そして氾濫寸前の川沿いまで走り抜けた異形は、走り疲れたのか川沿いに設置された柵に体を預けるのだった。
「ハァハァハァ」
呼吸を整える異形、追手が来ていないと判断したのか安心して大きく息を吐く。
しかしその安寧は突如として終わりを告げる、異形の足元にノコギリザメの頭部を模した剣が突き刺さる。
「くっ!」
異形は直ぐに剣が投擲された方向に向くと、そこには鮫の意匠を持つ異形フォルネウスイヴィルダーが立っていた。
「逃げ切れると思わないことですね。ウェパルイヴィルダーさん」
フォルネウスイヴィルダーは親しげに、しかし圧力をかけるような語調でウェパルイヴィルダー呼ばれた異形に声をかける。
「うるさい、いきなり襲っておいて何のつもりだ!」
まるで少女のような声をするウェパルイヴィルダーの言葉を聞いたフォルネウスイヴィルダーは、肩を落として「はぁ……」とため息をつくと地面に刺さった剣を拾い上げる。
「手加減したつもりでしたが、これ以上逃げるなら本気でいかないといけませんね」
そしてフォルネウスイヴィルダーはウェパルイヴィルダーに向かって近づくと、勢いよく剣を振りかざすのだった。

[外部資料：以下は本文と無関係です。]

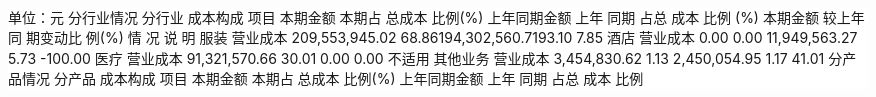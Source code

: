 单位：元
分行业情况
分行业
成本构成
项目
本期金额
本期占
总成本
比例(%)
上年同期金额
上年
同期
占总
成本
比例
(%)
本期金额
较上年同
期变动比
例(%)
情
况
说
明
服装
营业成本
209,553,945.02
68.86194,302,560.7193.10
7.85
酒店
营业成本
0.00
0.00
11,949,563.27
5.73
-100.00
医疗
营业成本
91,321,570.66
30.01
0.00
0.00
不适用
其他业务
营业成本
3,454,830.62
1.13
2,450,054.95
1.17
41.01
分产品情况
分产品
成本构成
项目
本期金额
本期占
总成本
比例(%)
上年同期金额
上年
同期
占总
成本
比例
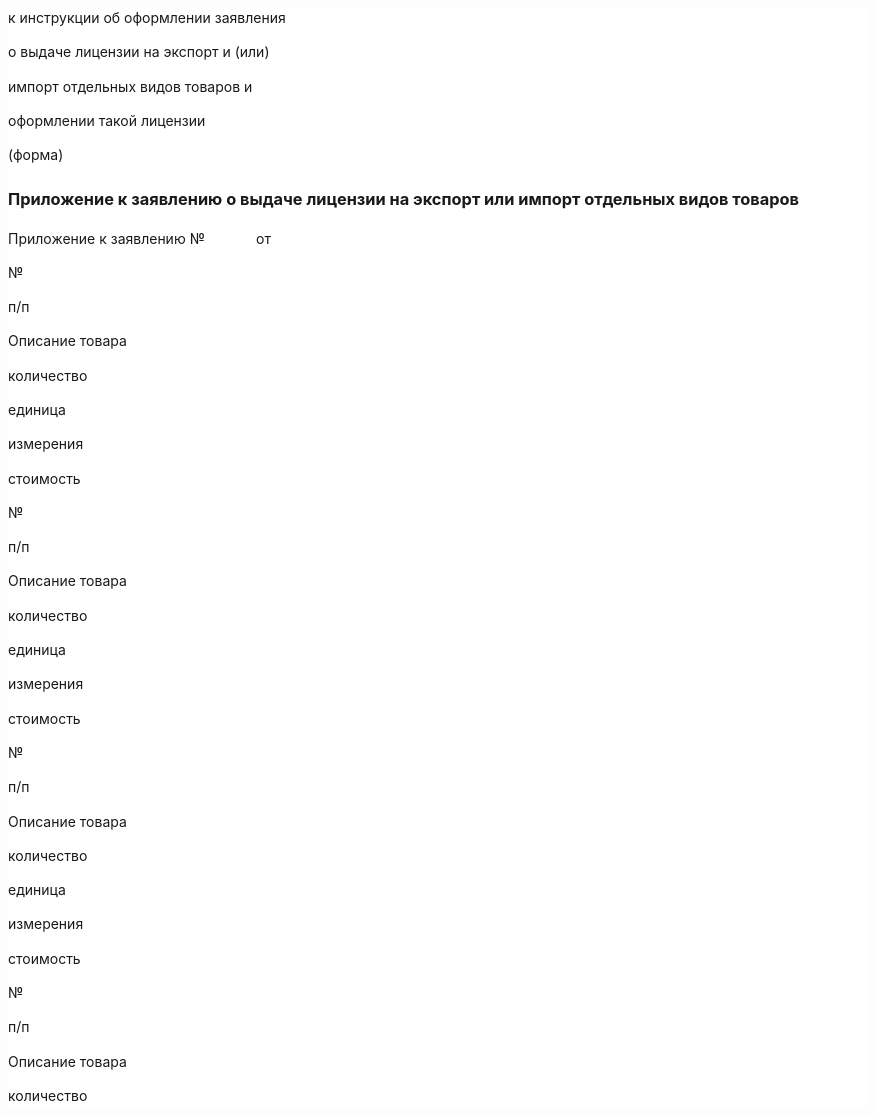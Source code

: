 к инструкции об оформлении заявления

о выдаче лицензии на экспорт и (или)

импорт отдельных видов товаров и

оформлении такой лицензии

(форма)

### Приложение к заявлению о выдаче лицензии на экспорт или импорт отдельных видов товаров

При­ло­же­ние к за­яв­ле­нию №             от

№

п/п

Опи­са­ние то­ва­ра

ко­ли­че­ство

еди­ни­ца

из­ме­ре­ния

сто­и­мость

№

п/п

Опи­са­ние то­ва­ра

ко­ли­че­ство

еди­ни­ца

из­ме­ре­ния

сто­и­мость

№

п/п

Опи­са­ние то­ва­ра

ко­ли­че­ство

еди­ни­ца

из­ме­ре­ния

сто­и­мость

№

п/п

Опи­са­ние то­ва­ра

ко­ли­че­ство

フォルネウスイヴィルダーが繰り出した最初の一撃は、ウェパルイヴィルダーのスケイルアーマーによって弾かれてキィンと、甲高い音が周囲に鳴り響くのだった。
フォルネウスイヴィルダーとウェパルイヴィルダー二人のみが聞いた甲高い音に続いて、連続して斬りつけるフォルネウスイヴィルダーの剣をウェパルイヴィルダーの外皮が弾いていく、そして続いて金属音も連続して響き渡るのであった。
「厄介ですねぇその鎧、ではこれならどうですか?」
フォルネウスイヴィルダーは剣を大きく引くと、勢いよくウェパルイヴィルダーの胸に突き出す。すると剣はウェパルイヴィルダーの鎧を貫通して、刀身の半分ほどが体に突き刺さる。
「あああぅぅぅ」
ウェパルイヴィルダーは苦しみながらも、急いで剣を体から抜くために即座に後ろに下がる。そして穴の空いた傷口を手で押さえるのであった。
剣がウェパルイヴィルダーの体を貫いた事を確認したフォルネウスイヴィルダーは、嬉しそうに刀身をコンコンと指で叩く。
「傷つけられないわけではないようですね」
異形のために分からないがフォルネウスイヴィルダーは、笑ったような口調で喋るのであった。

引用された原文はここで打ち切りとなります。